Flexibility is the key to garment design but a major stumbling block as far as electrical circuits are concerned, and that is apart from washability and general water resistance. Michael Burrows, business development manager at Microcircuit Materials, part of DuPont, says the company has introduced a new range of printable conductive inks to connect sensors to a central control device in ‘digitally enhanced clothing’ that can be washed up to 100 times, while still delivering stable performance.

The issue of supplying power for wearables was addressed by Christian Dalsgaard, founder of Ohmatex. In addition to developing sensor technology for measuring muscle activity for the astronauts of the European Space Agency, Ohmatex is also working on connectors suitable for integration into textiles but also power textiles through Powerweave, an EU-funded FP7 project  bringing together academic organisations such as Brunel University in London, UK, with industrial concerns like Ohmatex and Peerless Plastics & Coatings.

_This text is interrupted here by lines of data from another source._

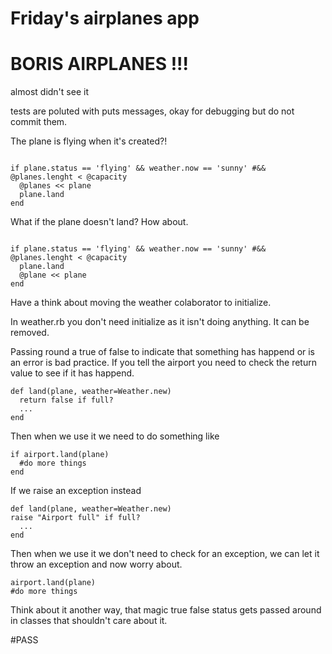 Friday's airplanes app
=====================

# BORIS AIRPLANES !!!
almost didn't see it

tests are poluted with puts messages, okay for debugging but do not commit them.

The plane is flying when it's created?!

```

if plane.status == 'flying' && weather.now == 'sunny' #&& @planes.lenght < @capacity
  @planes << plane
  plane.land
end

```

What if the plane doesn't land? How about.

```

if plane.status == 'flying' && weather.now == 'sunny' #&& @planes.lenght < @capacity
  plane.land
  @plane << plane
end

```

Have a think about moving the weather colaborator to initialize.

In weather.rb you don't need initialize as it isn't doing anything. It can be removed.

Passing round a true of false to indicate that something has happend or is an error is bad practice. If you tell the airport you need to check the return value to see if it has happend.

```
def land(plane, weather=Weather.new)
  return false if full?
  ...
end
```
Then when we use it we need to do something like
```
if airport.land(plane)
  #do more things
end
```
If we raise an exception instead
```
def land(plane, weather=Weather.new)
raise "Airport full" if full?
  ...
end
```
Then when we use it we don't need to check for an exception, we can let it throw an exception and now worry about.
```
airport.land(plane)
#do more things

```

Think about it another way, that magic true false status gets passed around in classes that shouldn't care about it.

#PASS
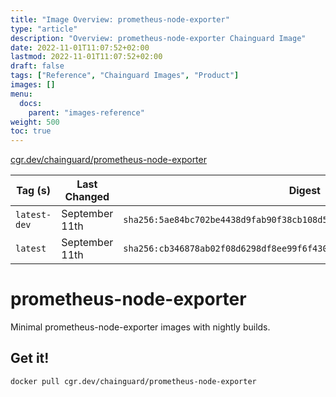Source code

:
 ```yaml
---
title: "Image Overview: prometheus-node-exporter"
type: "article"
description: "Overview: prometheus-node-exporter Chainguard Image"
date: 2022-11-01T11:07:52+02:00
lastmod: 2022-11-01T11:07:52+02:00
draft: false
tags: ["Reference", "Chainguard Images", "Product"]
images: []
menu:
  docs:
    parent: "images-reference"
weight: 500
toc: true
---
```


[cgr.dev/chainguard/prometheus-node-exporter](https://github.com/chainguard-images/images/tree/main/images/prometheus-node-exporter)

| Tag (s)       | Last Changed   | Digest                                                                    |
|---------------|----------------|---------------------------------------------------------------------------|
|  `latest-dev` | September 11th | `sha256:5ae84bc702be4438d9fab90f38cb108d54d9ac46ba8e5f44a0b9723b96a26049` |
|  `latest`     | September 11th | `sha256:cb346878ab02f08d6298df8ee99f6f430db13919014125b203311e56ceae3755` |

# prometheus-node-exporter

Minimal prometheus-node-exporter images with nightly builds.

## Get it!

```shell
docker pull cgr.dev/chainguard/prometheus-node-exporter
```
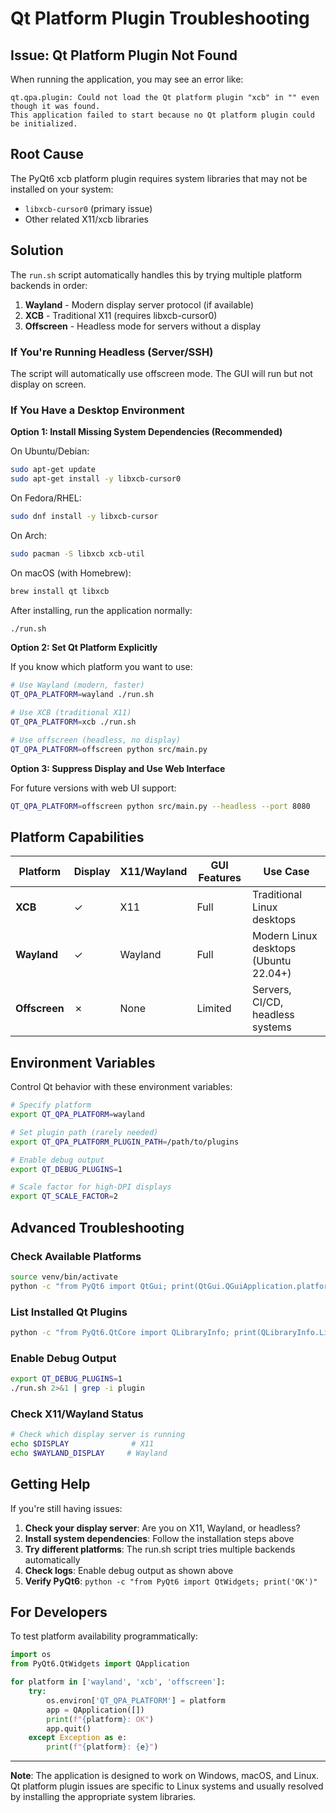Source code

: # Qt Platform Plugin Troubleshooting

## Issue: Qt Platform Plugin Not Found

When running the application, you may see an error like:

```
qt.qpa.plugin: Could not load the Qt platform plugin "xcb" in "" even though it was found.
This application failed to start because no Qt platform plugin could be initialized.
```

## Root Cause

The PyQt6 xcb platform plugin requires system libraries that may not be installed on your system:
- `libxcb-cursor0` (primary issue)
- Other related X11/xcb libraries

## Solution

The `run.sh` script automatically handles this by trying multiple platform backends in order:

1. **Wayland** - Modern display server protocol (if available)
2. **XCB** - Traditional X11 (requires libxcb-cursor0)
3. **Offscreen** - Headless mode for servers without a display

### If You're Running Headless (Server/SSH)

The script will automatically use offscreen mode. The GUI will run but not display on screen.

### If You Have a Desktop Environment

**Option 1: Install Missing System Dependencies (Recommended)**

On Ubuntu/Debian:
```bash
sudo apt-get update
sudo apt-get install -y libxcb-cursor0
```

On Fedora/RHEL:
```bash
sudo dnf install -y libxcb-cursor
```

On Arch:
```bash
sudo pacman -S libxcb xcb-util
```

On macOS (with Homebrew):
```bash
brew install qt libxcb
```

After installing, run the application normally:
```bash
./run.sh
```

**Option 2: Set Qt Platform Explicitly**

If you know which platform you want to use:

```bash
# Use Wayland (modern, faster)
QT_QPA_PLATFORM=wayland ./run.sh

# Use XCB (traditional X11)
QT_QPA_PLATFORM=xcb ./run.sh

# Use offscreen (headless, no display)
QT_QPA_PLATFORM=offscreen python src/main.py
```

**Option 3: Suppress Display and Use Web Interface**

For future versions with web UI support:
```bash
QT_QPA_PLATFORM=offscreen python src/main.py --headless --port 8080
```

## Platform Capabilities

| Platform | Display | X11/Wayland | GUI Features | Use Case |
|----------|---------|-----------|--------------|----------|
| **XCB** | ✓ | X11 | Full | Traditional Linux desktops |
| **Wayland** | ✓ | Wayland | Full | Modern Linux desktops (Ubuntu 22.04+) |
| **Offscreen** | ✗ | None | Limited | Servers, CI/CD, headless systems |

## Environment Variables

Control Qt behavior with these environment variables:

```bash
# Specify platform
export QT_QPA_PLATFORM=wayland

# Set plugin path (rarely needed)
export QT_QPA_PLATFORM_PLUGIN_PATH=/path/to/plugins

# Enable debug output
export QT_DEBUG_PLUGINS=1

# Scale factor for high-DPI displays
export QT_SCALE_FACTOR=2
```

## Advanced Troubleshooting

### Check Available Platforms

```bash
source venv/bin/activate
python -c "from PyQt6 import QtGui; print(QtGui.QGuiApplication.platformName())"
```

### List Installed Qt Plugins

```bash
python -c "from PyQt6.QtCore import QLibraryInfo; print(QLibraryInfo.LibraryPath.PluginsPath)"
```

### Enable Debug Output

```bash
export QT_DEBUG_PLUGINS=1
./run.sh 2>&1 | grep -i plugin
```

### Check X11/Wayland Status

```bash
# Check which display server is running
echo $DISPLAY              # X11
echo $WAYLAND_DISPLAY     # Wayland
```

## Getting Help

If you're still having issues:

1. **Check your display server**: Are you on X11, Wayland, or headless?
2. **Install system dependencies**: Follow the installation steps above
3. **Try different platforms**: The run.sh script tries multiple backends automatically
4. **Check logs**: Enable debug output as shown above
5. **Verify PyQt6**: `python -c "from PyQt6 import QtWidgets; print('OK')"`

## For Developers

To test platform availability programmatically:

```python
import os
from PyQt6.QtWidgets import QApplication

for platform in ['wayland', 'xcb', 'offscreen']:
    try:
        os.environ['QT_QPA_PLATFORM'] = platform
        app = QApplication([])
        print(f"{platform}: OK")
        app.quit()
    except Exception as e:
        print(f"{platform}: {e}")
```

---

**Note**: The application is designed to work on Windows, macOS, and Linux. Qt platform plugin issues are specific to Linux systems and usually resolved by installing the appropriate system libraries.
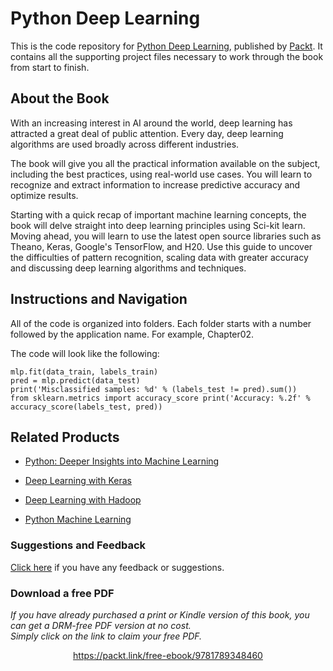 # Python Deep Learning
This is the code repository for [Python Deep Learning](https://www.packtpub.com/big-data-and-business-intelligence/python-deep-learning?utm_source=github&utm_medium=repository&utm_campaign=9781786464453), published by [Packt](https://www.packtpub.com/?utm_source=github). It contains all the supporting project files necessary to work through the book from start to finish.
## About the Book
With an increasing interest in AI around the world, deep learning has attracted a great deal of public attention. Every day, deep learning algorithms are used broadly across different industries.

The book will give you all the practical information available on the subject, including the best practices, using real-world use cases. You will learn to recognize and extract information to increase predictive accuracy and optimize results.

Starting with a quick recap of important machine learning concepts, the book will delve straight into deep learning principles using Sci-kit learn. Moving ahead, you will learn to use the latest open source libraries such as Theano, Keras, Google's TensorFlow, and H20. Use this guide to uncover the difficulties of pattern recognition, scaling data with greater accuracy and discussing deep learning algorithms and techniques.
## Instructions and Navigation
All of the code is organized into folders. Each folder starts with a number followed by the application name. For example, Chapter02.



The code will look like the following:
```
mlp.fit(data_train, labels_train)
pred = mlp.predict(data_test)
print('Misclassified samples: %d' % (labels_test != pred).sum())
from sklearn.metrics import accuracy_score print('Accuracy: %.2f' % accuracy_score(labels_test, pred))
```



## Related Products
* [Python: Deeper Insights into Machine Learning](https://www.packtpub.com/big-data-and-business-intelligence/python-deeper-insights-machine-learning?utm_source=github&utm_medium=repository&utm_campaign=9781787128576)

* [Deep Learning with Keras](https://www.packtpub.com/big-data-and-business-intelligence/deep-learning-keras?utm_source=github&utm_medium=repository&utm_campaign=9781787128422)

* [Deep Learning with Hadoop](https://www.packtpub.com/big-data-and-business-intelligence/deep-learning-hadoop?utm_source=github&utm_medium=repository&utm_campaign=9781787124769)

* [Python Machine Learning](https://www.packtpub.com/big-data-and-business-intelligence/python-machine-learning?utm_source=github&utm_medium=repository&utm_campaign=9781783555130)

### Suggestions and Feedback
[Click here](https://docs.google.com/forms/d/e/1FAIpQLSe5qwunkGf6PUvzPirPDtuy1Du5Rlzew23UBp2S-P3wB-GcwQ/viewform) if you have any feedback or suggestions.
### Download a free PDF

 <i>If you have already purchased a print or Kindle version of this book, you can get a DRM-free PDF version at no cost.<br>Simply click on the link to claim your free PDF.</i>
<p align="center"> <a href="https://packt.link/free-ebook/9781789348460">https://packt.link/free-ebook/9781789348460 </a> </p>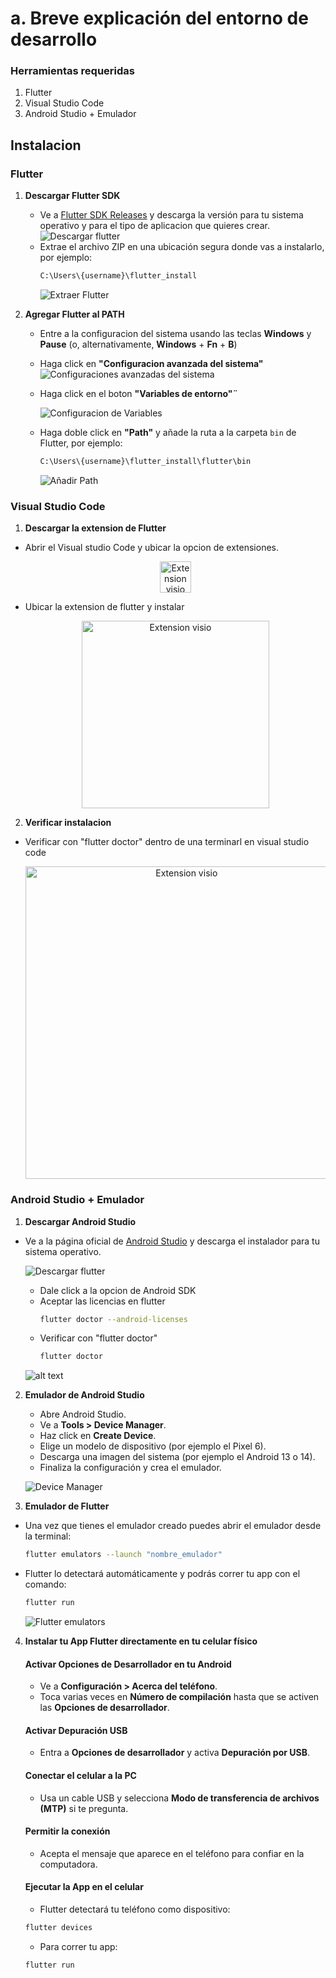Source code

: # a. Breve explicación del entorno de desarrollo
### Herramientas requeridas
<ol>
    <li>Flutter</li>
    <li>Visual Studio Code </li>
    <li>Android Studio + Emulador</li>
</ol>

## Instalacion
### **Flutter**

1. **Descargar Flutter SDK**  
   - Ve a [Flutter SDK Releases](https://docs.flutter.dev/get-started/install) y descarga la versión para tu sistema operativo y para el tipo de aplicacion que quieres crear.
        ![Descargar flutter](../imgs/descargar_flutter.png)
   - Extrae el archivo ZIP en una ubicación segura donde vas a instalarlo, por ejemplo:  
     ```bash
     C:\Users\{username}\flutter_install
     ```
        ![Extraer Flutter](../imgs/extract_flutter.png)

2. **Agregar Flutter al PATH**
   - Entre a la configuracion del sistema usando las teclas **Windows** y **Pause** (o, alternativamente, **Windows** + **Fn** + **B**)
   - Haga click en **"Configuracion avanzada del sistema"**
        ![Configuraciones avanzadas del sistema](../imgs/configuracion_avanzada.png)
        
   - Haga click en el boton **"Variables de entorno"¨**

        ![Configuracion de Variables](../imgs/variables_entorno.png)
   - Haga doble click en **"Path"** y añade la ruta a la carpeta `bin` de Flutter, por ejemplo:  
     ```bash
     C:\Users\{username}\flutter_install\flutter\bin
     ```
        ![Añadir Path](../imgs/path.png)

        
### **Visual Studio Code**
1. **Descargar la extension de Flutter**
- Abrir el Visual studio Code y ubicar la opcion de extensiones.
     <p align="center">
  <img src="../imgs/Extensiones_visio.png" alt="Extension visio" width="50"/>
  </p>

- Ubicar la extension de flutter y instalar
     <p align="center">
  <img src="../imgs/Extension_flutter.png" alt="Extension visio" width="300"/>
  </p>

2. **Verificar instalacion**
- Verificar con "flutter doctor" dentro de una terminarl en visual studio code
     <p align="center">
  <img src="../imgs/verificacion_flutter_visio.png" alt="Extension visio" width="500"/>
  </p>

### **Android Studio + Emulador**

1. **Descargar Android Studio**
- Ve a la página oficial de [Android Studio](https://developer.android.com/studio) y descarga el instalador para tu sistema operativo.

     ![Descargar flutter](../imgs//android_SDK.png)

     - Dale click a la opcion de Android SDK
     - Aceptar las licencias en flutter
          ```bash
          flutter doctor --android-licenses
          ```
     - Verificar con "flutter doctor"
          ```bash
          flutter doctor
          ```  
     ![alt text](../imgs/flutter_doctor.png)

2. **Emulador de Android Studio**

     - Abre Android Studio.
     - Ve a **Tools > Device Manager**.
     - Haz click en **Create Device**.
     - Elige un modelo de dispositivo (por ejemplo el Pixel 6).
     - Descarga una imagen del sistema (por ejemplo el Android 13 o 14).
     - Finaliza la configuración y crea el emulador.
     
     ![Device Manager](../imgs/device_manager.png)

3. **Emulador de Flutter**
- Una vez que tienes el emulador creado puedes abrir el emulador desde la terminal:
  
    ```bash
    flutter emulators --launch "nombre_emulador"
    ```

- Flutter lo detectará automáticamente y podrás correr tu app con el comando:

    ```bash
    flutter run
    ```
     ![Flutter emulators](../imgs/flutter_emulators.png)

4. **Instalar tu App Flutter directamente en tu celular físico**

     #### Activar Opciones de Desarrollador en tu Android
     - Ve a **Configuración > Acerca del teléfono**.
     - Toca varias veces en **Número de compilación** hasta que se activen las **Opciones de desarrollador**.

     #### Activar Depuración USB
     - Entra a **Opciones de desarrollador** y activa **Depuración por USB**.

     #### Conectar el celular a la PC
     - Usa un cable USB y selecciona **Modo de transferencia de archivos (MTP)** si te pregunta.

     #### Permitir la conexión
     - Acepta el mensaje que aparece en el teléfono para confiar en la computadora.

     #### Ejecutar la App en el celular
     - Flutter detectará tu teléfono como dispositivo:

     ```bash
     flutter devices
     ```

     - Para correr tu app:

     ```bash
     flutter run
     ```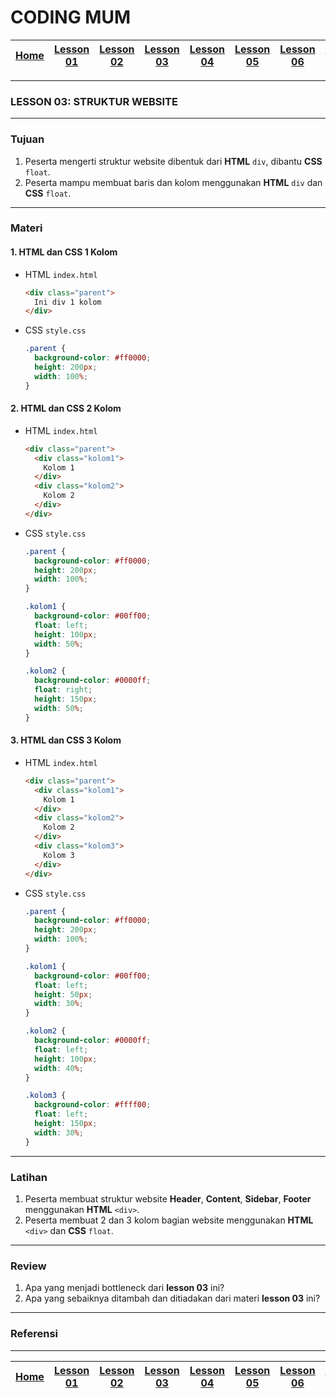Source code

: # CODING MUM

| [Home][0] | [Lesson 01][1] | [Lesson 02][2] | [Lesson 03][3] | [Lesson 04][4] | [Lesson 05][5] | [Lesson 06][6] | [Lesson 07][7] | [Lesson 08][8] |
|:---------:|:--------------:|:--------------:|:--------------:|:--------------:|:--------------:|:--------------:|:----------------:|:--------------:|

---

### LESSON 03: STRUKTUR WEBSITE

---

### Tujuan
1. Peserta mengerti struktur website dibentuk dari **HTML** `div`, dibantu **CSS** `float`.
2. Peserta mampu membuat baris dan kolom menggunakan **HTML** `div` dan **CSS** `float`.

---

### Materi

#### 1. HTML dan CSS 1 Kolom
* HTML `index.html`
  ```html
  <div class="parent">
    Ini div 1 kolom
  </div>
  ```
* CSS `style.css`
  ```css
  .parent {
    background-color: #ff0000;
    height: 200px;
    width: 100%;
  }
  ```

#### 2. HTML dan CSS 2 Kolom
* HTML `index.html`
  ```html
  <div class="parent">
    <div class="kolom1">
      Kolom 1
    </div>
    <div class="kolom2">
      Kolom 2
    </div>
  </div>
  ```
* CSS `style.css`
  ```css
  .parent {
    background-color: #ff0000;
    height: 200px;
    width: 100%;
  }

  .kolom1 {
    background-color: #00ff00;
    float: left;
    height: 100px;
    width: 50%;
  }

  .kolom2 {
    background-color: #0000ff;
    float: right;
    height: 150px;
    width: 50%;
  }
  ```

#### 3. HTML dan CSS 3 Kolom
* HTML `index.html`
  ```html
  <div class="parent">
    <div class="kolom1">
      Kolom 1
    </div>
    <div class="kolom2">
      Kolom 2
    </div>
    <div class="kolom3">
      Kolom 3
    </div>
  </div>
  ```
* CSS `style.css`
  ```css
  .parent {
    background-color: #ff0000;
    height: 200px;
    width: 100%;
  }

  .kolom1 {
    background-color: #00ff00;
    float: left;
    height: 50px;
    width: 30%;
  }

  .kolom2 {
    background-color: #0000ff;
    float: left;
    height: 100px;
    width: 40%;
  }

  .kolom3 {
    background-color: #ffff00;
    float: left;
    height: 150px;
    width: 30%;
  }
  ```

---

### Latihan
1. Peserta membuat struktur website **Header**, **Content**, **Sidebar**, **Footer** menggunakan **HTML** `<div>`.
2. Peserta membuat 2 dan 3 kolom bagian website menggunakan **HTML** `<div>` dan **CSS** `float`.

---

### Review
1. Apa yang menjadi bottleneck dari **lesson 03** ini?
2. Apa yang sebaiknya ditambah dan ditiadakan dari materi **lesson 03** ini?

---

### Referensi

---

| [Home][0] | [Lesson 01][1] | [Lesson 02][2] | [Lesson 03][3] | [Lesson 04][4] | [Lesson 05][5] | [Lesson 06][6] | [Lesson 07][7] | [Lesson 08][8] |
|:---------:|:--------------:|:--------------:|:--------------:|:--------------:|:--------------:|:--------------:|:----------------:|:--------------:|

[0]: README.md "Home"
[1]: lesson-01.md "Pengenalan Website Development"
[2]: lesson-02.md "HTML dan CSS Dasar"
[3]: lesson-03.md "Struktur Website"
[4]: lesson-04.md "Intro Framework"
[5]: lesson-05.md "Framework Lanjutan"
[6]: lesson-06.md "Personal Project"
[7]: lesson-07.md "Domain, Hosting dan Git"
[8]: lesson-08.md "Presentasi"
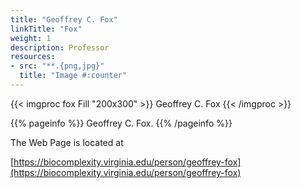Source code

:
 ```yaml
---
title: "Geoffrey C. Fox"
linkTitle: "Fox"
weight: 1
description: Professor
resources:
- src: "**.{png,jpg}"
  title: "Image #:counter"
---
```

{{< imgproc fox Fill "200x300" >}}
Geoffrey C. Fox
{{< /imgproc >}} 

{{% pageinfo %}}
Geoffrey C. Fox.
{{% /pageinfo %}}

The Web Page is located at

[https://biocomplexity.virginia.edu/person/geoffrey-fox](https://biocomplexity.virginia.edu/person/geoffrey-fox)
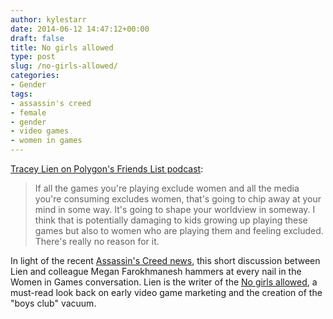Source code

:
 ```yaml
---
author: kylestarr
date: 2014-06-12 14:47:12+00:00
draft: false
title: No girls allowed
type: post
slug: /no-girls-allowed/
categories:
- Gender
tags:
- assassin's creed
- female
- gender
- video games
- women in games
---
```


[Tracey Lien on Polygon's Friends List podcast](https://itunes.apple.com/us/podcast/is-we-dont-have-resources/id718996373?i=314646483&mt=2&at=1l3v2y3&ct=TSOG):

> If all the games you're playing exclude women and all the media you're consuming excludes women, that's going to chip away at your mind in some way. It's going to shape your worldview in someway. I think that is potentially damaging to kids growing up playing these games but also to women who are playing them and feeling excluded. There's really no reason for it.

In light of the recent [Assassin's Creed news](/2014/06/11/no-females-in-assassins-creed-unity-co-op/), this short discussion between Lien and colleague Megan Farokhmanesh hammers at every nail in the Women in Games conversation. Lien is the writer of the [No girls allowed](http://www.polygon.com/features/2013/12/2/5143856/no-girls-allowed), a must-read look back on early video game marketing and the creation of the "boys club" vacuum.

The power textile fibres under development are based on a conductive core, surrounded by an electrode material, an electrolyte layer, another electrode and a current collector, all in a protective jacket. The same approach can also be used to produce photovoltaic fibres as well as ‘supercapacitors’, Dalsgaard explains. These fibres can be woven into textiles, offering the potential to both produce and store electric power.

Another approach to power harvesting is to use the human body to provide the power, either thermally or mechanically through movement, something under development through the US ASSIST programme, which is a consortium of US universities, including Florida International, North Carolina State, Michigan and PennState. The research focuses on nanocomposites, such as (Bi,Sb)2(Se,Te)3, with improved thermoelectric performance, and using piezoelectrics to harvest mechanical energy.

Batteries that can be printed and manufactured roll-to-roll also offer a thin and flexible option, according to Matt Ream, vp, marketing, at Blue Spark Technologies. His company has developed 1.5V/cell carbon-zing MnO2 base chemistry for the production of thin recyclable batteries with capacities ranging from 4 to 80mAh that can be customised in terms of voltage, shape, width and length and do not contain and metal parts of packaging.

Meanwhile, German major Bayer has developed a new polycarbonate/polyester blend, Makroblend M525, specifically for wearable devices, offering a high level of chemical resistance against body lotions and other chemicals while meeting the testing requirements for biocompatibility. The new blend is said to exhibit good toughness, mouldability and dimensional stability, and can be colour-matched to meet design criteria.

World first for bio-based e-textile

Researchers at Kansai University and chemical major Teijin in Japan have developed the world’s first polylactic acid (PLA) – and carbon-fibre-based piezoelectric fabrics.

The fabrics comprise a piezoelectric poly-L-lactic acid (PLLA) and carbon fibre electrode. Plain, twill and satin weave versions were produced for different applications: plain weave detects bending, satin weave detects twisting, and twill weave detects shear and three-dimensional motion, as well as bending and twisting.

The sensing function, which can detect arbitrary displacement or directional changes, incorporates Teijin’s weaving and knitting technologies. The function allows fabric to be applied to the actuator or sensor to detect complicated, even three-dimensional, movements.

Meanwhile, Kansai University and Teijin are continuing to working on ideal weaves and knits for fabric applications that enable elaborate human actions to be monitored simply via clothing. Applications are expected in areas from elderly care to surgery, artisanal techniques to space exploration, and many others.